Without knowing full topology and your source arp cache it is only thinking

xavier-amill · November 27, 2021, 11:27am

It isn’t the first echo request packet… it appears few second after start capturing. And it doesn’t seem to be an ARP request… it’s a ICMPO Request packet. Could it be a DSA driver bug?

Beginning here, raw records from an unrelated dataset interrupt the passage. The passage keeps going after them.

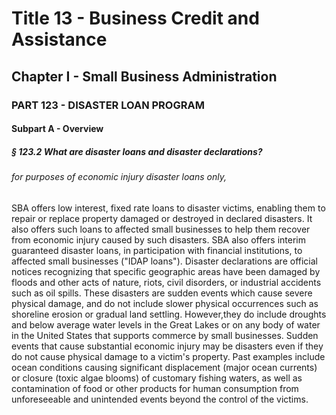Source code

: 
# Title 13 - Business Credit and Assistance
## Chapter I - Small Business Administration
### PART 123 - DISASTER LOAN PROGRAM
#### Subpart A - Overview
##### § 123.2 What are disaster loans and disaster declarations?
###### for purposes of economic injury disaster loans only,

SBA offers low interest, fixed rate loans to disaster victims, enabling them to repair or replace property damaged or destroyed in declared disasters. It also offers such loans to affected small businesses to help them recover from economic injury caused by such disasters. SBA also offers interim guaranteed disaster loans, in participation with financial institutions, to affected small businesses ("IDAP loans"). Disaster declarations are official notices recognizing that specific geographic areas have been damaged by floods and other acts of nature, riots, civil disorders, or industrial accidents such as oil spills. These disasters are sudden events which cause severe physical damage, and do not include slower physical occurrences such as shoreline erosion or gradual land settling. However,they do include droughts and below average water levels in the Great Lakes or on any body of water in the United States that supports commerce by small businesses. Sudden events that cause substantial economic injury may be disasters even if they do not cause physical damage to a victim's property. Past examples include ocean conditions causing significant displacement (major ocean currents) or closure (toxic algae blooms) of customary fishing waters, as well as contamination of food or other products for human consumption from unforeseeable and unintended events beyond the control of the victims.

frank-w · November 27, 2021, 11:31am

i guess it is a problem in dsa driver handling software-bridges, but i have no exact idea where to search for (except in drivers/net/dsa/mt7530.c). maybe you can ask MTK (landen chao) or deng qingfang, CC MTK mailinglist

ericwoud · November 27, 2021, 4:16pm

If the fdb entries are learned through the DSA driver you could try to ‘break’ the mt7530_fdb_write() routine. Keep the DSA fdb empty. Check if no more self entries are listed by:

bridge fdb

If the entries are learned inside the hardware, you need to find a way to disable that. But I think this is disabled from 5.15 up, because of using CPU assisted learning

xavier-amill · November 27, 2021, 7:04pm

I will try it as soon as posible, Thanks. I will check if AL is enabled at my kernel.